Review: House of Flies by Iain Sinclair and Stock by Cynan Jones
Jon Gower
Like the proverbial buses, two short stories arrive at the same time, being tales from two very different writers but each one presented in smart, simple livery and sold as stand-alones. They add to the sense of the short story being in robust good health in Wales.
One only has to think of the work of such practitioners as Jo Lloyd, Jane Fraser and Rhiannon Lewis to hear the strong pulse and lively beat of the form.
Cynan Jones is easily one of the best writers around, a master of concision and concentration, paring down his prose until it is lean, taut and tight.
His latest offering, “Stock” has been described as a ‘crystal-clear and embedded vision of an ancient rural world clinging on to modernity…”…redolent of the great Irish writer John McGahern.

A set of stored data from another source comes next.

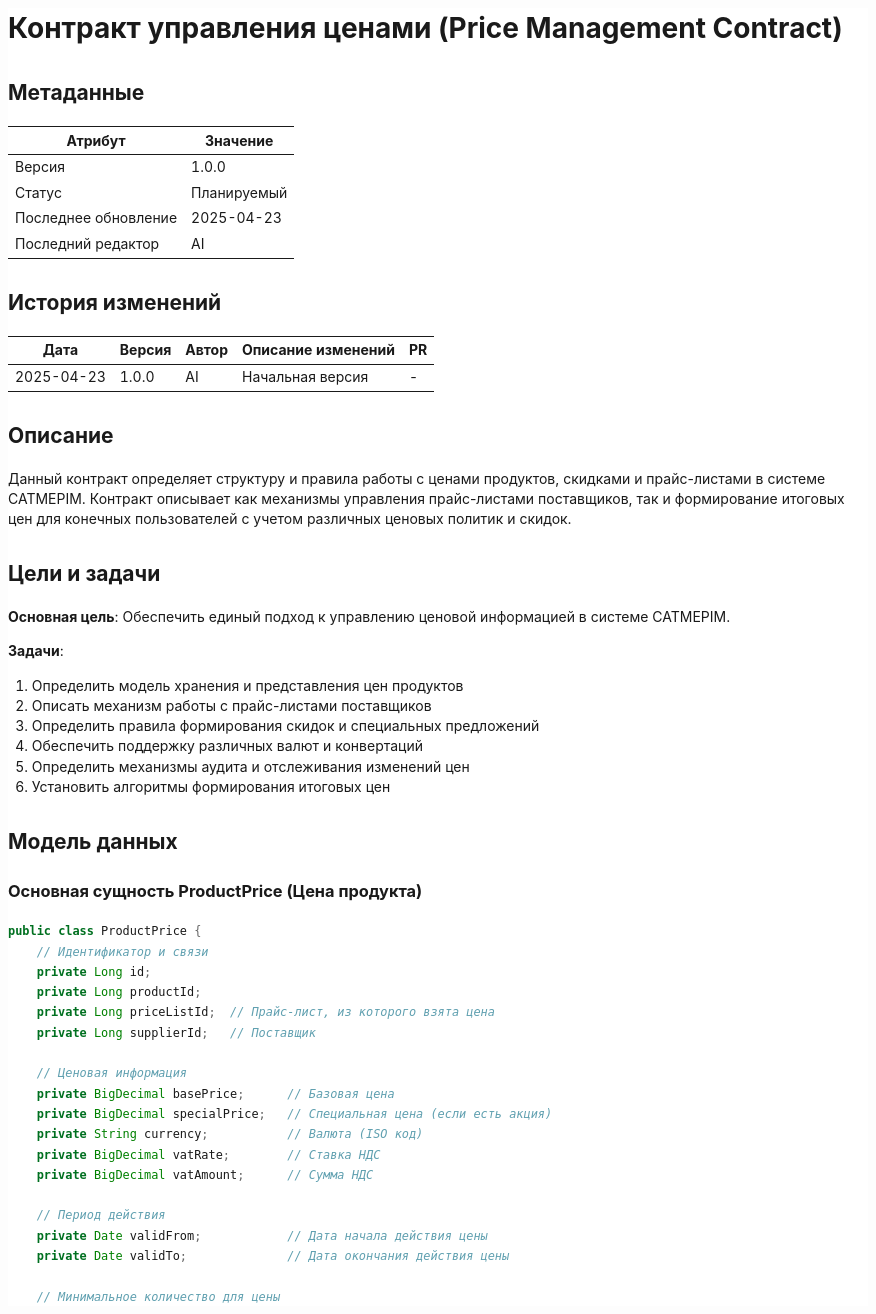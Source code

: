 # Контракт управления ценами (Price Management Contract)

## Метаданные
| Атрибут | Значение |
|---------|----------|
| Версия | 1.0.0 |
| Статус | Планируемый |
| Последнее обновление | 2025-04-23 |
| Последний редактор | AI |

## История изменений
| Дата | Версия | Автор | Описание изменений | PR |
|------|--------|-------|-------------------|-----|
| 2025-04-23 | 1.0.0 | AI | Начальная версия | - |

## Описание

Данный контракт определяет структуру и правила работы с ценами продуктов, скидками и прайс-листами в системе CATMEPIM. Контракт описывает как механизмы управления прайс-листами поставщиков, так и формирование итоговых цен для конечных пользователей с учетом различных ценовых политик и скидок.

## Цели и задачи

**Основная цель**: Обеспечить единый подход к управлению ценовой информацией в системе CATMEPIM.

**Задачи**:
1. Определить модель хранения и представления цен продуктов
2. Описать механизм работы с прайс-листами поставщиков
3. Определить правила формирования скидок и специальных предложений
4. Обеспечить поддержку различных валют и конвертаций
5. Определить механизмы аудита и отслеживания изменений цен
6. Установить алгоритмы формирования итоговых цен

## Модель данных

### Основная сущность ProductPrice (Цена продукта)

```java
public class ProductPrice {
    // Идентификатор и связи
    private Long id;
    private Long productId;
    private Long priceListId;  // Прайс-лист, из которого взята цена
    private Long supplierId;   // Поставщик
    
    // Ценовая информация
    private BigDecimal basePrice;      // Базовая цена
    private BigDecimal specialPrice;   // Специальная цена (если есть акция)
    private String currency;           // Валюта (ISO код)
    private BigDecimal vatRate;        // Ставка НДС
    private BigDecimal vatAmount;      // Сумма НДС
    
    // Период действия
    private Date validFrom;            // Дата начала действия цены
    private Date validTo;              // Дата окончания действия цены
    
    // Минимальное количество для цены
```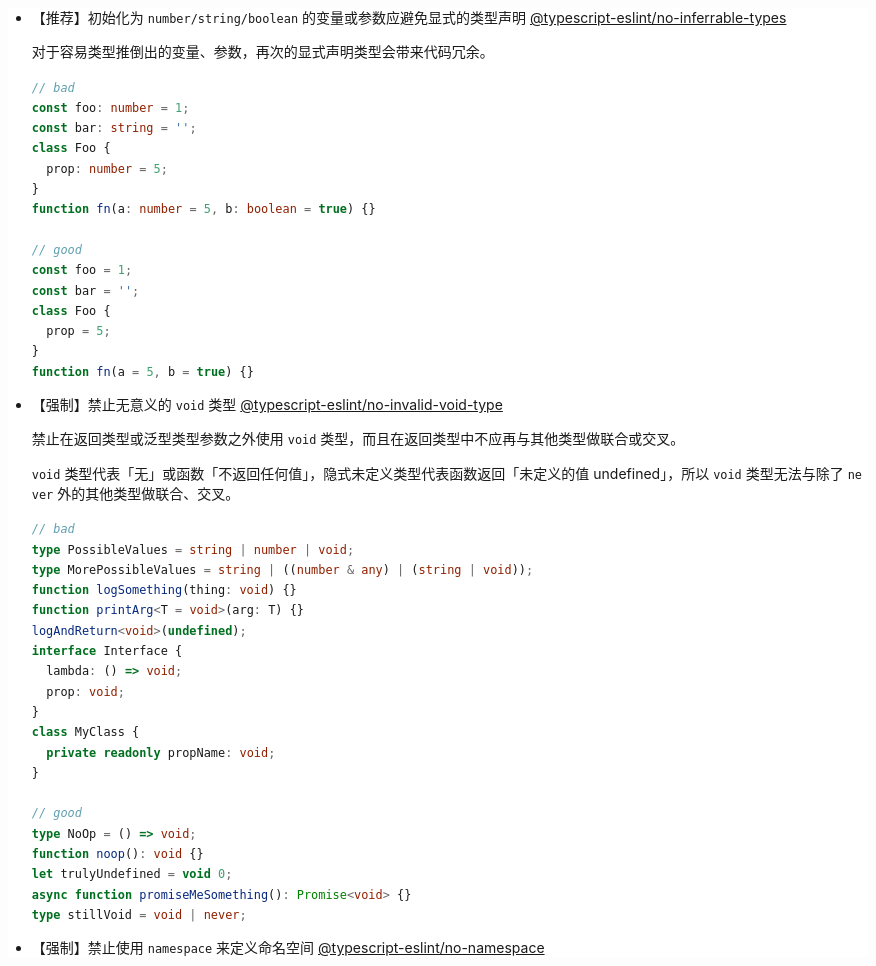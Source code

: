 - 【推荐】初始化为 `number/string/boolean` 的变量或参数应避免显式的类型声明 [@typescript-eslint/no-inferrable-types](https://github.com/typescript-eslint/typescript-eslint/blob/master/packages/eslint-plugin/docs/rules/no-inferrable-types.md)

  对于容易类型推倒出的变量、参数，再次的显式声明类型会带来代码冗余。

  ```typescript
  // bad
  const foo: number = 1;
  const bar: string = '';
  class Foo {
    prop: number = 5;
  }
  function fn(a: number = 5, b: boolean = true) {}
  
  // good
  const foo = 1;
  const bar = '';
  class Foo {
    prop = 5;
  }
  function fn(a = 5, b = true) {}
  ```

- 【强制】禁止无意义的 `void` 类型 [@typescript-eslint/no-invalid-void-type](https://github.com/typescript-eslint/typescript-eslint/blob/master/packages/eslint-plugin/docs/rules/no-invalid-void-type.md)

  禁止在返回类型或泛型类型参数之外使用 `void` 类型，而且在返回类型中不应再与其他类型做联合或交叉。

  `void` 类型代表「无」或函数「不返回任何值」，隐式未定义类型代表函数返回「未定义的值 undefined」，所以 `void` 类型无法与除了 `never` 外的其他类型做联合、交叉。

  ```typescript
  // bad
  type PossibleValues = string | number | void;
  type MorePossibleValues = string | ((number & any) | (string | void));
  function logSomething(thing: void) {}
  function printArg<T = void>(arg: T) {}
  logAndReturn<void>(undefined);
  interface Interface {
    lambda: () => void;
    prop: void;
  }
  class MyClass {
    private readonly propName: void;
  }
  
  // good
  type NoOp = () => void;
  function noop(): void {}
  let trulyUndefined = void 0;
  async function promiseMeSomething(): Promise<void> {}
  type stillVoid = void | never;
  ```

- 【强制】禁止使用 `namespace` 来定义命名空间 [@typescript-eslint/no-namespace](https://github.com/typescript-eslint/typescript-eslint/blob/master/packages/eslint-plugin/docs/rules/no-namespace.md)

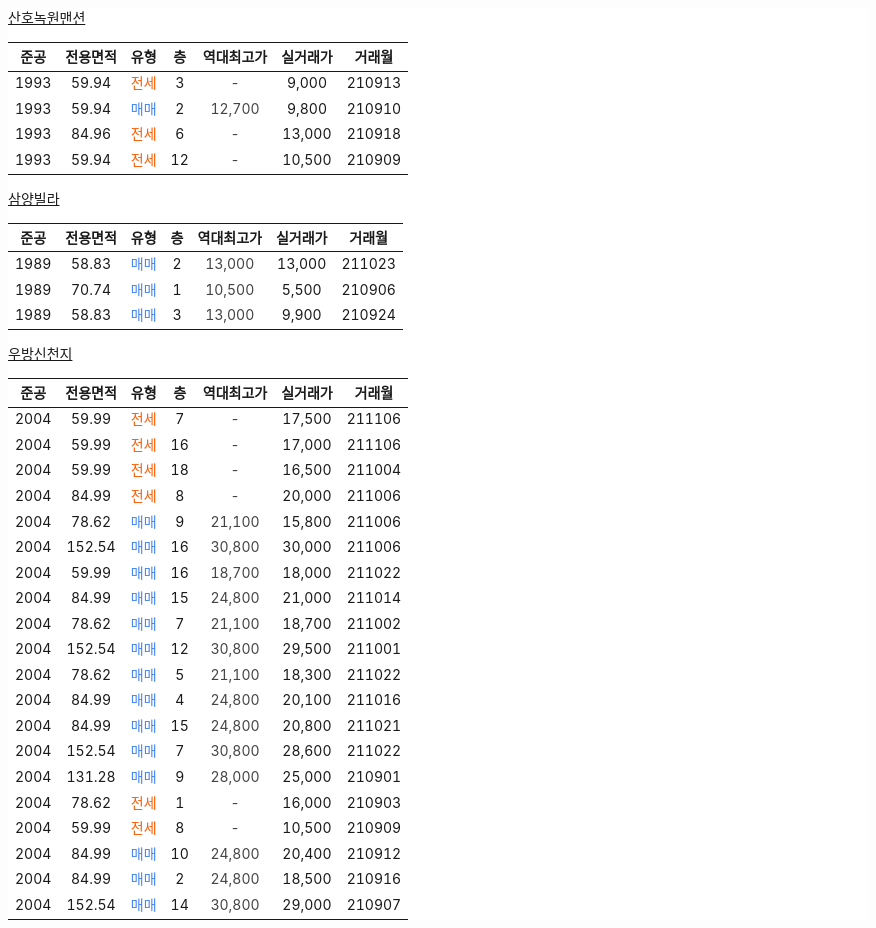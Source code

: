 [산호녹원맨션](https://search.naver.com/search.naver?query=%EA%B2%BD%EC%83%81%EB%B6%81%EB%8F%84+%ED%8F%AC%ED%95%AD%EC%8B%9C+%EB%B6%81%EA%B5%AC+%EB%91%90%ED%98%B8%EB%8F%99+%EC%82%B0%ED%98%B8%EB%85%B9%EC%9B%90%EB%A7%A8%EC%85%98)

|준공|전용면적|유형|층|역대최고가|실거래가|거래월|
|:---:|:---:|:---:|:---:|:---:|:---:|:---:|
|1993|59.94|<span style="color:#ff5a00">전세</span>|3|<span style="color:#444444">-</span>|9,000|210913|
|1993|59.94|<span style="color:#4285f3">매매</span>|2|<span style="color:#444444">12,700</span>|9,800|210910|
|1993|84.96|<span style="color:#ff5a00">전세</span>|6|<span style="color:#444444">-</span>|13,000|210918|
|1993|59.94|<span style="color:#ff5a00">전세</span>|12|<span style="color:#444444">-</span>|10,500|210909|

[삼양빌라](https://search.naver.com/search.naver?query=%EA%B2%BD%EC%83%81%EB%B6%81%EB%8F%84+%ED%8F%AC%ED%95%AD%EC%8B%9C+%EB%B6%81%EA%B5%AC+%EB%91%90%ED%98%B8%EB%8F%99+%EC%82%BC%EC%96%91%EB%B9%8C%EB%9D%BC)

|준공|전용면적|유형|층|역대최고가|실거래가|거래월|
|:---:|:---:|:---:|:---:|:---:|:---:|:---:|
|1989|58.83|<span style="color:#4285f3">매매</span>|2|<span style="color:#444444">13,000</span>|13,000|211023|
|1989|70.74|<span style="color:#4285f3">매매</span>|1|<span style="color:#444444">10,500</span>|5,500|210906|
|1989|58.83|<span style="color:#4285f3">매매</span>|3|<span style="color:#444444">13,000</span>|9,900|210924|

[우방신천지](https://search.naver.com/search.naver?query=%EA%B2%BD%EC%83%81%EB%B6%81%EB%8F%84+%ED%8F%AC%ED%95%AD%EC%8B%9C+%EB%B6%81%EA%B5%AC+%EB%91%90%ED%98%B8%EB%8F%99+%EC%9A%B0%EB%B0%A9%EC%8B%A0%EC%B2%9C%EC%A7%80)

|준공|전용면적|유형|층|역대최고가|실거래가|거래월|
|:---:|:---:|:---:|:---:|:---:|:---:|:---:|
|2004|59.99|<span style="color:#ff5a00">전세</span>|7|<span style="color:#444444">-</span>|17,500|211106|
|2004|59.99|<span style="color:#ff5a00">전세</span>|16|<span style="color:#444444">-</span>|17,000|211106|
|2004|59.99|<span style="color:#ff5a00">전세</span>|18|<span style="color:#444444">-</span>|16,500|211004|
|2004|84.99|<span style="color:#ff5a00">전세</span>|8|<span style="color:#444444">-</span>|20,000|211006|
|2004|78.62|<span style="color:#4285f3">매매</span>|9|<span style="color:#444444">21,100</span>|15,800|211006|
|2004|152.54|<span style="color:#4285f3">매매</span>|16|<span style="color:#444444">30,800</span>|30,000|211006|
|2004|59.99|<span style="color:#4285f3">매매</span>|16|<span style="color:#444444">18,700</span>|18,000|211022|
|2004|84.99|<span style="color:#4285f3">매매</span>|15|<span style="color:#444444">24,800</span>|21,000|211014|
|2004|78.62|<span style="color:#4285f3">매매</span>|7|<span style="color:#444444">21,100</span>|18,700|211002|
|2004|152.54|<span style="color:#4285f3">매매</span>|12|<span style="color:#444444">30,800</span>|29,500|211001|
|2004|78.62|<span style="color:#4285f3">매매</span>|5|<span style="color:#444444">21,100</span>|18,300|211022|
|2004|84.99|<span style="color:#4285f3">매매</span>|4|<span style="color:#444444">24,800</span>|20,100|211016|
|2004|84.99|<span style="color:#4285f3">매매</span>|15|<span style="color:#444444">24,800</span>|20,800|211021|
|2004|152.54|<span style="color:#4285f3">매매</span>|7|<span style="color:#444444">30,800</span>|28,600|211022|
|2004|131.28|<span style="color:#4285f3">매매</span>|9|<span style="color:#444444">28,000</span>|25,000|210901|
|2004|78.62|<span style="color:#ff5a00">전세</span>|1|<span style="color:#444444">-</span>|16,000|210903|
|2004|59.99|<span style="color:#ff5a00">전세</span>|8|<span style="color:#444444">-</span>|10,500|210909|
|2004|84.99|<span style="color:#4285f3">매매</span>|10|<span style="color:#444444">24,800</span>|20,400|210912|
|2004|84.99|<span style="color:#4285f3">매매</span>|2|<span style="color:#444444">24,800</span>|18,500|210916|
|2004|152.54|<span style="color:#4285f3">매매</span>|14|<span style="color:#444444">30,800</span>|29,000|210907|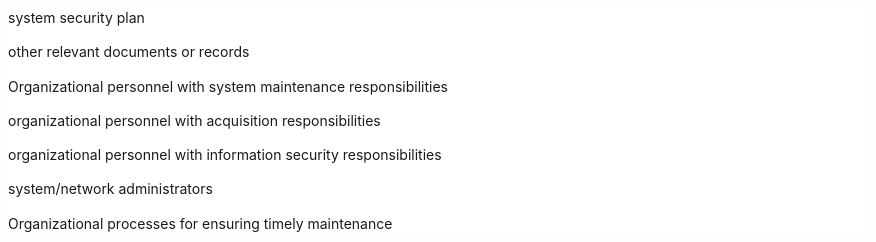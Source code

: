 system security plan

other relevant documents or records

Organizational personnel with system maintenance responsibilities

organizational personnel with acquisition responsibilities

organizational personnel with information security responsibilities

system/network administrators

Organizational processes for ensuring timely maintenance

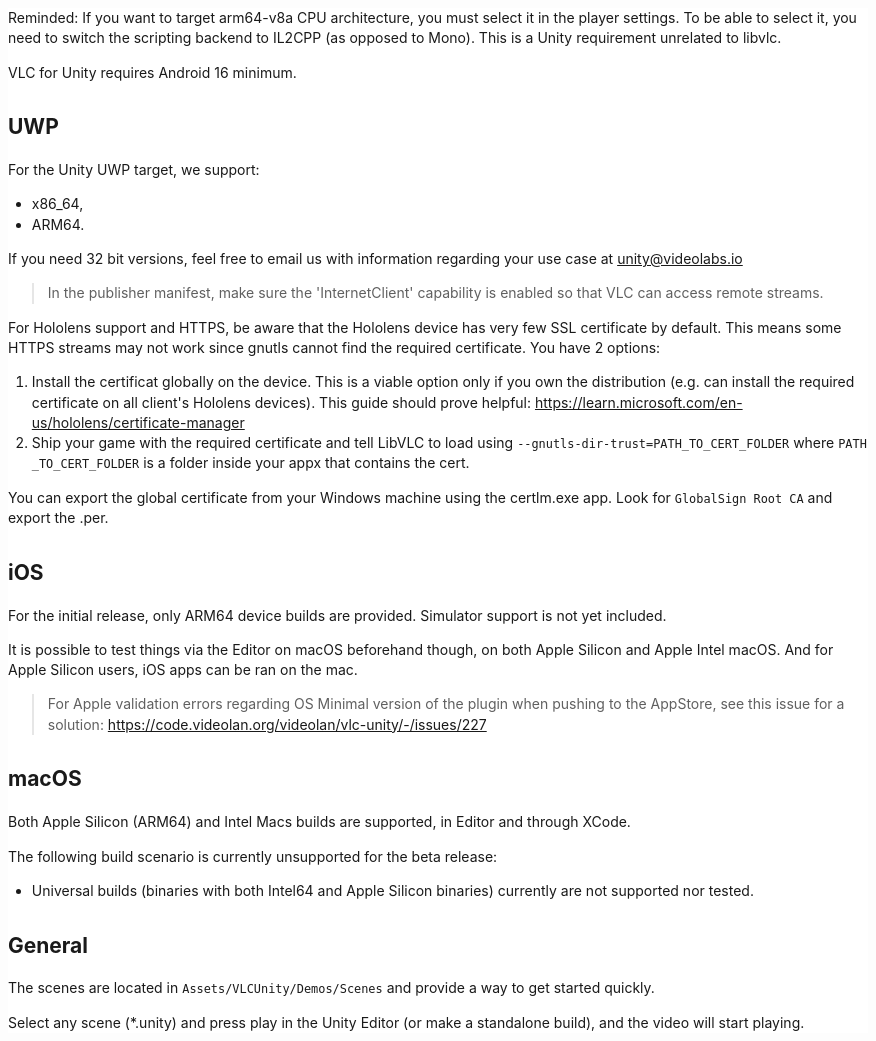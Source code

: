 Reminded: If you want to target arm64-v8a CPU architecture, you must select it in the player settings. To be able to select it, you need to switch the scripting backend to IL2CPP (as opposed to Mono). This is a Unity requirement unrelated to libvlc.

VLC for Unity requires Android 16 minimum.

## UWP

For the Unity UWP target, we support:
- x86_64,
- ARM64.

If you need 32 bit versions, feel free to email us with information regarding your use case at unity@videolabs.io

> In the publisher manifest, make sure the 'InternetClient' capability is enabled so that VLC can access remote streams.

For Hololens support and HTTPS, be aware that the Hololens device has very few SSL certificate by default. This means some HTTPS streams may not work since gnutls cannot find the required certificate. You have 2 options:
1. Install the certificat globally on the device. This is a viable option only if you own the distribution (e.g. can install the required certificate on all client's Hololens devices). This guide should prove helpful: https://learn.microsoft.com/en-us/hololens/certificate-manager
2. Ship your game with the required certificate and tell LibVLC to load using `--gnutls-dir-trust=PATH_TO_CERT_FOLDER` where `PATH_TO_CERT_FOLDER` is a folder inside your appx that contains the cert.

You can export the global certificate from your Windows machine using the certlm.exe app. Look for `GlobalSign Root CA` and export the .per.

## iOS

For the initial release, only ARM64 device builds are provided. Simulator support is not yet included.

It is possible to test things via the Editor on macOS beforehand though, on both Apple Silicon and Apple Intel macOS. And for Apple Silicon users, iOS apps can be ran on the mac.

> For Apple validation errors regarding OS Minimal version of the plugin when pushing to the AppStore, see this issue for a solution: https://code.videolan.org/videolan/vlc-unity/-/issues/227

## macOS

Both Apple Silicon (ARM64) and Intel Macs builds are supported, in Editor and through XCode.

The following build scenario is currently unsupported for the beta release:
- Universal builds (binaries with both Intel64 and Apple Silicon binaries) currently are not supported nor tested.

## General

The scenes are located in `Assets/VLCUnity/Demos/Scenes` and provide a way to get started quickly. 

Select any scene (*.unity) and press play in the Unity Editor (or make a standalone build), and the video will start playing.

Jones does, indeed share a sense of change being wrought and old ways being lost, in Jones’ native Ceredigion just as in McGahern’s County Leitrim.
So Jones notes ‘That if things don’t stop everything will just be gone, will go. And we will not get it back.
Even the shops have gone. Chapels. Now the schools.
The little shop.
No.
Stop.
They’re already hammering away inside the chapel, turning the house of God into a private dwelling. The Full Fat milk isn’t what it used to be. Even nature is not immune to the changes all around.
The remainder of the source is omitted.